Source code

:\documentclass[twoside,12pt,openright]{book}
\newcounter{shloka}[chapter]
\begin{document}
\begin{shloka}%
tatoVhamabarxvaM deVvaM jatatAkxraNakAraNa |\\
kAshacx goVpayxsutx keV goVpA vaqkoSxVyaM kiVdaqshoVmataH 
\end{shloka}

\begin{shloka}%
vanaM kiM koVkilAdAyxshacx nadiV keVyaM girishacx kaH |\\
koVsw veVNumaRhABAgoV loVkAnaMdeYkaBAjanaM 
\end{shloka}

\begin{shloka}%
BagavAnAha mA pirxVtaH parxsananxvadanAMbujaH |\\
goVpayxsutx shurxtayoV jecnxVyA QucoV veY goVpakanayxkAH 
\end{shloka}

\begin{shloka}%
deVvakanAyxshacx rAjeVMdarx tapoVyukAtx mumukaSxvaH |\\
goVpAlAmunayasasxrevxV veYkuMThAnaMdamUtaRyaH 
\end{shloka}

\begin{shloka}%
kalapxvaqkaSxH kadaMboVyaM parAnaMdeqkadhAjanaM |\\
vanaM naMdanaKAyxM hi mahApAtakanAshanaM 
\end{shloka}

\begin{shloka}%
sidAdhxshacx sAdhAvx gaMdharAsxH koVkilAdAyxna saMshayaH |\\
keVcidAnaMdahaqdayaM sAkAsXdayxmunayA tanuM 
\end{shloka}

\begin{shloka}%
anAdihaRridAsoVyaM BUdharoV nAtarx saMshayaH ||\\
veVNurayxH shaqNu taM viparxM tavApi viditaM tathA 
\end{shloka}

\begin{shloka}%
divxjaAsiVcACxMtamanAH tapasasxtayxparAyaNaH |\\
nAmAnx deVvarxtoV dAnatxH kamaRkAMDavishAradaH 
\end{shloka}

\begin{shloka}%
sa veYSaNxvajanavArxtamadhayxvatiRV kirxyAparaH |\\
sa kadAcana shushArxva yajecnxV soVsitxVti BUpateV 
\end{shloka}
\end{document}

■ ■ ■

_TASK STATEMENT_
The expected answer is a copy of each line in the listing above that contains "vanaM".

_ANSWER TO THE PROBLEM_
vanaM kiM koVkilAdAyxshacx nadiV keVyaM girishacx kaH |\\
vanaM naMdanaKAyxM hi mahApAtakanAshanaM 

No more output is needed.